HOUSTON, Jan. 14 — The National Weather Service said a new El Niño phenomenon could be in place by spring with the effects being felt by fall in the US.
A warming trend is being observed over the tropical Pacific, which could lead to an El Niño, according to the National Oceanic & Atmospheric Administration (NOAA). The US is not expected to experience its potential impact until late summer, through the fall and into next winter.
The most recent El Niño took place in 1997-1998 and was extremely severe, including its effect on energy markets. In the US it was marked by flooding rains in California and along the Gulf Coast and wildfires in Florida. NOAA’s said its long-range prediction led California to conduct major mitigation efforts cutting losses by about $1 billion.
NOAA cautioned the public that it is too early to predict the magnitude of the potential 2002 El Niño, or how long it would last. “The magnitude of an El Niño determines the severity of its impacts,” said Vernon Kousky, NOAA climate specialist. “At this point, it is too early to predict if this El Niño might develop along the same lines as the 1997-98 episode, or be weaker,” said Kousky.
If El Niño develops as is presently indicated, NOAA said the Pacific Northwest will experience drier than normal conditions in the fall. In the winter, Louisiana eastward to Florida, and possibly southern California, could experience wetter than normal conditions, and the northern Great Plains will experience warmer than normal conditions. Indonesia is likely to realize some relief from recent torrential rains.
“Considering the observed oceanic and atmospheric circulation patterns and their recent evolution, it seems most likely that warm-episode conditions will develop in the tropical Pacific over the next 3-6 months,” said Kousky.
Historically, El Niño episodes have occurred every 2 to 7 years and can last up to 12 months. The prediction is based on increasing cloudiness and rainfall over the equatorial central Pacific for the first time since the 1997-98 El Niño episode. Indications for a warm episode, or El Niño, in the tropical Pacific was first noted in August 2001.
Near the end of each calendar year ocean surface temperatures warm along the coasts of Ecuador and northern Peru. Local residents referred to this seasonal warming as “El Niño”, meaning The Child, due to its appearance around the Christmas season.
Every 2 to 7 years a much stronger warming appears, which is often accompanied by beneficial rainfall in the arid coastal regions of these two countries.

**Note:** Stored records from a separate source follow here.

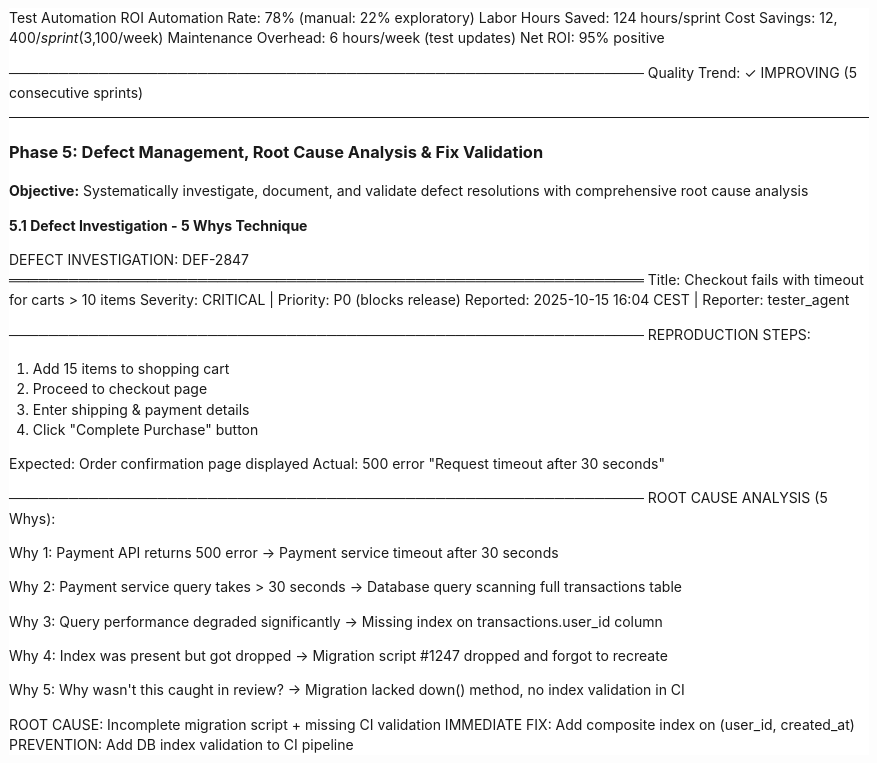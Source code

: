 Test Automation ROI
Automation Rate: 78% (manual: 22% exploratory)
Labor Hours Saved: 124 hours/sprint
Cost Savings: $12,400/sprint ($3,100/week)
Maintenance Overhead: 6 hours/week (test updates)
Net ROI: 95% positive

────────────────────────────────────────────────────────────────
Quality Trend: ✓ IMPROVING (5 consecutive sprints)

---

### Phase 5: Defect Management, Root Cause Analysis & Fix Validation

**Objective:** Systematically investigate, document, and validate defect resolutions with comprehensive root cause analysis

**5.1 Defect Investigation - 5 Whys Technique**

DEFECT INVESTIGATION: DEF-2847
════════════════════════════════════════════════════════════════
Title: Checkout fails with timeout for carts > 10 items
Severity: CRITICAL | Priority: P0 (blocks release)
Reported: 2025-10-15 16:04 CEST | Reporter: tester_agent

────────────────────────────────────────────────────────────────
REPRODUCTION STEPS:

1. Add 15 items to shopping cart
2. Proceed to checkout page
3. Enter shipping & payment details
4. Click "Complete Purchase" button

Expected: Order confirmation page displayed
Actual: 500 error "Request timeout after 30 seconds"

────────────────────────────────────────────────────────────────
ROOT CAUSE ANALYSIS (5 Whys):

Why 1: Payment API returns 500 error
→ Payment service timeout after 30 seconds

Why 2: Payment service query takes > 30 seconds
→ Database query scanning full transactions table

Why 3: Query performance degraded significantly
→ Missing index on transactions.user_id column

Why 4: Index was present but got dropped
→ Migration script #1247 dropped and forgot to recreate

Why 5: Why wasn't this caught in review?
→ Migration lacked down() method, no index validation in CI

ROOT CAUSE: Incomplete migration script + missing CI validation
IMMEDIATE FIX: Add composite index on (user_id, created_at)
PREVENTION: Add DB index validation to CI pipeline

Over time the term “El Niño” began to be used in reference to these major warm episodes.
The abnormally warm waters in the equatorial central and eastern Pacific give rise to cloudiness and rainfall in that region, especially during the boreal winter and spring seasons. At the same time, rainfall is reduced over Indonesia, Malaysia, and northern Australia.
NOAA said it will continue to carefully monitor its evolution. The next scheduled update will be in early February 2002.